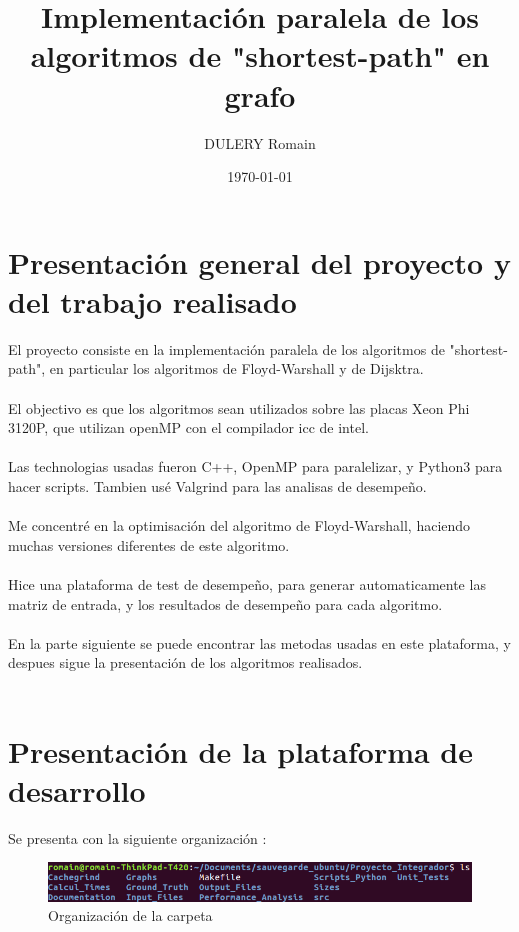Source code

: \documentclass[a4paper,11pt]{article}
\title{Implementación paralela de los algoritmos de "shortest-path" en grafo}
\author{DULERY Romain}
\date{\today}
\begin{document}
\maketitle
\vspace{1cm}

\section{Presentación general del proyecto y del trabajo realisado}

El proyecto consiste en la implementación paralela de los algoritmos de "shortest-path", en particular los algoritmos de Floyd-Warshall y de Dijsktra.\\\\
El objectivo es que los algoritmos sean utilizados sobre las placas Xeon Phi 3120P, que utilizan openMP con el compilador icc de intel.\\\\
Las technologias usadas fueron C++, OpenMP para paralelizar, y Python3 para hacer scripts. Tambien usé Valgrind para las analisas de desempeño.\\\\
Me concentré en la optimisación del algoritmo de Floyd-Warshall, haciendo muchas versiones diferentes de este algoritmo.\\\\
Hice una plataforma de test de desempeño, para generar automaticamente las matriz de entrada, y los resultados de desempeño para cada algoritmo.\\\\
En la parte siguiente se puede encontrar las metodas usadas en este plataforma, y despues sigue la presentación de los algoritmos realisados.\\\\

\section{Presentación de la plataforma de desarrollo}

Se presenta con la siguiente organización :

\begin{figure}
\begin{center}
  \includegraphics[scale=0.6]{arborescence.png}
  \caption{Organización de la carpeta}
\end{center}
\end{figure}
\end{document}
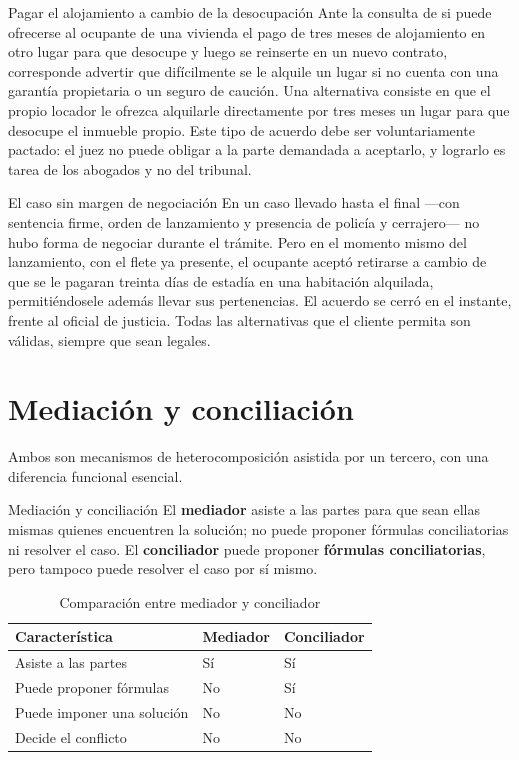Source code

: \documentclass[12pt,oneside]{book}
\begin{document}
\begin{example}{Pagar el alojamiento a cambio de la desocupación}
Ante la consulta de si puede ofrecerse al ocupante de una vivienda el pago de tres meses de alojamiento en otro lugar para que desocupe y luego se reinserte en un nuevo contrato, corresponde advertir que difícilmente se le alquile un lugar si no cuenta con una garantía propietaria o un seguro de caución. Una alternativa consiste en que el propio locador le ofrezca alquilarle directamente por tres meses un lugar para que desocupe el inmueble propio. Este tipo de acuerdo debe ser voluntariamente pactado: el juez no puede obligar a la parte demandada a aceptarlo, y lograrlo es tarea de los abogados y no del tribunal.
\end{example}

\begin{example}{El caso sin margen de negociación}
En un caso llevado hasta el final ---con sentencia firme, orden de lanzamiento y presencia de policía y cerrajero--- no hubo forma de negociar durante el trámite. Pero en el momento mismo del lanzamiento, con el flete ya presente, el ocupante aceptó retirarse a cambio de que se le pagaran treinta días de estadía en una habitación alquilada, permitiéndosele además llevar sus pertenencias. El acuerdo se cerró en el instante, frente al oficial de justicia. Todas las alternativas que el cliente permita son válidas, siempre que sean legales.
\end{example}

\section{Mediación y conciliación}

Ambos son mecanismos de heterocomposición asistida por un tercero, con una diferencia funcional esencial.

\begin{definition}{Mediación y conciliación}
El \textbf{mediador} asiste a las partes para que sean ellas mismas quienes encuentren la solución; no puede proponer fórmulas conciliatorias ni resolver el caso. El \textbf{conciliador} puede proponer \textbf{fórmulas conciliatorias}, pero tampoco puede resolver el caso por sí mismo.
\end{definition}

\begin{table}[H]
\centering
\caption{Comparación entre mediador y conciliador}
\begin{tabularx}{\textwidth}{X >{\centering\arraybackslash}p{} >{\centering\arraybackslash}p{}}
\toprule
\textbf{Característica} & \textbf{Mediador} & \textbf{Conciliador} \\
\midrule
Asiste a las partes & Sí & Sí \\
Puede proponer fórmulas & No & Sí \\
Puede imponer una solución & No & No \\
Decide el conflicto & No & No \\
\bottomrule
\end{tabularx}
\end{table}
\end{document}
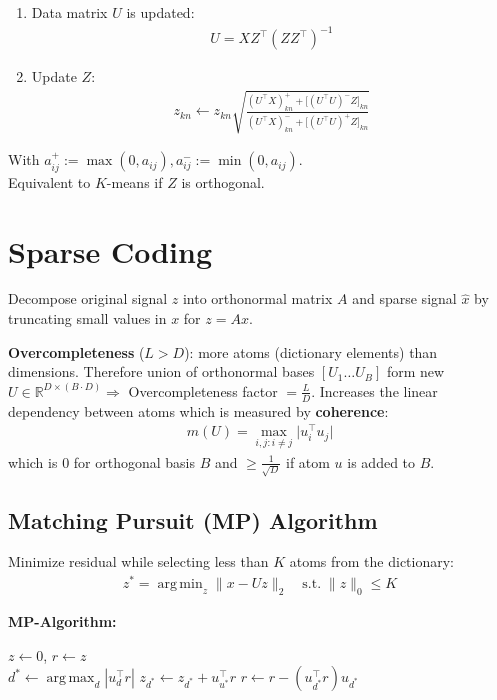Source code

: \documentclass[a4paper,landscape,10pt]{article}
\newlength{\wideitemsep}
\let\olditem\item
\renewcommand{\item}{\setlength{\itemsep}{\wideitemsep}\olditem}
\newcommand{\R}[0]
{
    \mathbb{R}%
}
\DeclareMathOperator*{\argmin}{arg\,min}
\DeclareMathOperator*{\argmax}{arg\,max}
\begin{document}
\begin{multicols}{4}
\begin{enumerate}
    \item Data matrix $U$ is updated: 
    \begin{align*}
    U = XZ^\top (Z Z^\top)^{-1}
    \end{align*}
    \item Update $Z$:
    \begin{align*}
        z_{kn} \leftarrow z_{kn} \sqrt{
        \frac{
            (U^\top X)_{kn}^+ + \big[ (U^\top U)^- Z \big]_{kn}
        }{
            (U^\top X)_{kn}^- + \big[ (U^\top U)^+ Z \big]_{kn}
        }}
    \end{align*}
\end{enumerate}
With $a_{ij}^+ := \max(0, a_{ij}), a_{ij}^- := \min(0, a_{ij})$.\\
Equivalent to $K$-means if $Z$ is orthogonal.



\section{Sparse Coding}
Decompose original signal $z$ into orthonormal matrix $A$ and sparse signal
$\hat{x}$ by truncating small values in $x$ for $z = Ax$.

{\bf Overcompleteness} ($L > D$): more atoms (dictionary elements) than
dimensions. Therefore union of orthonormal bases $[U_1 \ldots U_B]$ form new $U
\in \R^{D \times (B\cdot D)} \Rightarrow$ Overcompleteness factor $=
\frac{L}{D}$. Increases the linear dependency between atoms which is measured by
{\bf coherence}:
\begin{align*}
    m(U) = \max_{i,j: i \neq j} \big| u_i^\top u_j \big|
\end{align*}
which is $0$ for orthogonal basis $B$ and $\geq \frac{1}{\sqrt{D}}$ if atom $u$
is added to $B$.

\subsection{Matching Pursuit (MP) Algorithm}
Minimize residual while selecting less than $K$ atoms from the dictionary:
\begin{align*}
    z^* = \argmin_z \| x - Uz \|_2 \quad \text{s.t.} \; \|z\|_0 \leq K
\end{align*}

{\bf MP-Algorithm:}
\begin{algorithmic}
\State $z\gets 0$, $r \gets z$
 \\
    \State $d^* \gets \argmax_d |u_d^\top r|$ 
    \State $z_{d^*} \gets z_{d^*} + u_{u^*}^\top r$
    \State $r \gets r - (u_{d^*}^\top r)u_{d^*}$
\EndWhile
\end{algorithmic}


\end{multicols}
\end{document}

.....

Quote in full the listing given above; the images are to be left out.

EXERCISE OUTPUT:
Source code

: \documentclass[a4paper,11pt]{article}
\title{Implementación paralela de los algoritmos de "shortest-path" en grafo}
\author{DULERY Romain}
\date{\today}
\begin{document}
\maketitle
\vspace{1cm}

\section{Presentación general del proyecto y del trabajo realisado}

El proyecto consiste en la implementación paralela de los algoritmos de "shortest-path", en particular los algoritmos de Floyd-Warshall y de Dijsktra.\\\\
El objectivo es que los algoritmos sean utilizados sobre las placas Xeon Phi 3120P, que utilizan openMP con el compilador icc de intel.\\\\
Las technologias usadas fueron C++, OpenMP para paralelizar, y Python3 para hacer scripts. Tambien usé Valgrind para las analisas de desempeño.\\\\
Me concentré en la optimisación del algoritmo de Floyd-Warshall, haciendo muchas versiones diferentes de este algoritmo.\\\\
Hice una plataforma de test de desempeño, para generar automaticamente las matriz de entrada, y los resultados de desempeño para cada algoritmo.\\\\
En la parte siguiente se puede encontrar las metodas usadas en este plataforma, y despues sigue la presentación de los algoritmos realisados.\\\\

\section{Presentación de la plataforma de desarrollo}

Se presenta con la siguiente organización :

\begin{figure}
\begin{center}
  \includegraphics[scale=0.6]{arborescence.png}
  \caption{Organización de la carpeta}
\end{center}
\end{figure}
\end{document}
Source code

: \documentclass[12pt,oneside]{book}
\begin{document}
\begin{example}{Pagar el alojamiento a cambio de la desocupación}
Ante la consulta de si puede ofrecerse al ocupante de una vivienda el pago de tres meses de alojamiento en otro lugar para que desocupe y luego se reinserte en un nuevo contrato, corresponde advertir que difícilmente se le alquile un lugar si no cuenta con una garantía propietaria o un seguro de caución. Una alternativa consiste en que el propio locador le ofrezca alquilarle directamente por tres meses un lugar para que desocupe el inmueble propio. Este tipo de acuerdo debe ser voluntariamente pactado: el juez no puede obligar a la parte demandada a aceptarlo, y lograrlo es tarea de los abogados y no del tribunal.
\end{example}

\begin{example}{El caso sin margen de negociación}
En un caso llevado hasta el final ---con sentencia firme, orden de lanzamiento y presencia de policía y cerrajero--- no hubo forma de negociar durante el trámite. Pero en el momento mismo del lanzamiento, con el flete ya presente, el ocupante aceptó retirarse a cambio de que se le pagaran treinta días de estadía en una habitación alquilada, permitiéndosele además llevar sus pertenencias. El acuerdo se cerró en el instante, frente al oficial de justicia. Todas las alternativas que el cliente permita son válidas, siempre que sean legales.
\end{example}

\section{Mediación y conciliación}

Ambos son mecanismos de heterocomposición asistida por un tercero, con una diferencia funcional esencial.

\begin{definition}{Mediación y conciliación}
El \textbf{mediador} asiste a las partes para que sean ellas mismas quienes encuentren la solución; no puede proponer fórmulas conciliatorias ni resolver el caso. El \textbf{conciliador} puede proponer \textbf{fórmulas conciliatorias}, pero tampoco puede resolver el caso por sí mismo.
\end{definition}

\begin{table}[H]
\centering
\caption{Comparación entre mediador y conciliador}
\begin{tabularx}{\textwidth}{X >{\centering\arraybackslash}p{} >{\centering\arraybackslash}p{}}
\toprule
\textbf{Característica} & \textbf{Mediador} & \textbf{Conciliador} \\
\midrule
Asiste a las partes & Sí & Sí \\
Puede proponer fórmulas & No & Sí \\
Puede imponer una solución & No & No \\
Decide el conflicto & No & No \\
\bottomrule
\end{tabularx}
\end{table}
\end{document}
Source code

: \documentclass[a4paper,landscape,10pt]{article}
\newlength{\wideitemsep}
\let\olditem\item
\renewcommand{\item}{\setlength{\itemsep}{\wideitemsep}\olditem}
\newcommand{\R}[0]
{
    \mathbb{R}%
}
\DeclareMathOperator*{\argmin}{arg\,min}
\DeclareMathOperator*{\argmax}{arg\,max}
\begin{document}
\begin{multicols}{4}
\begin{enumerate}
    \item Data matrix $U$ is updated: 
    \begin{align*}
    U = XZ^\top (Z Z^\top)^{-1}
    \end{align*}
    \item Update $Z$:
    \begin{align*}
        z_{kn} \leftarrow z_{kn} \sqrt{
        \frac{
            (U^\top X)_{kn}^+ + \big[ (U^\top U)^- Z \big]_{kn}
        }{
            (U^\top X)_{kn}^- + \big[ (U^\top U)^+ Z \big]_{kn}
        }}
    \end{align*}
\end{enumerate}
With $a_{ij}^+ := \max(0, a_{ij}), a_{ij}^- := \min(0, a_{ij})$.\\
Equivalent to $K$-means if $Z$ is orthogonal.



\section{Sparse Coding}
Decompose original signal $z$ into orthonormal matrix $A$ and sparse signal
$\hat{x}$ by truncating small values in $x$ for $z = Ax$.

{\bf Overcompleteness} ($L > D$): more atoms (dictionary elements) than
dimensions. Therefore union of orthonormal bases $[U_1 \ldots U_B]$ form new $U
\in \R^{D \times (B\cdot D)} \Rightarrow$ Overcompleteness factor $=
\frac{L}{D}$. Increases the linear dependency between atoms which is measured by
{\bf coherence}:
\begin{align*}
    m(U) = \max_{i,j: i \neq j} \big| u_i^\top u_j \big|
\end{align*}
which is $0$ for orthogonal basis $B$ and $\geq \frac{1}{\sqrt{D}}$ if atom $u$
is added to $B$.

\subsection{Matching Pursuit (MP) Algorithm}
Minimize residual while selecting less than $K$ atoms from the dictionary:
\begin{align*}
    z^* = \argmin_z \| x - Uz \|_2 \quad \text{s.t.} \; \|z\|_0 \leq K
\end{align*}

{\bf MP-Algorithm:}
\begin{algorithmic}
\State $z\gets 0$, $r \gets z$
 \\
    \State $d^* \gets \argmax_d |u_d^\top r|$ 
    \State $z_{d^*} \gets z_{d^*} + u_{u^*}^\top r$
    \State $r \gets r - (u_{d^*}^\top r)u_{d^*}$
\EndWhile
\end{algorithmic}


\end{multicols}
\end{document}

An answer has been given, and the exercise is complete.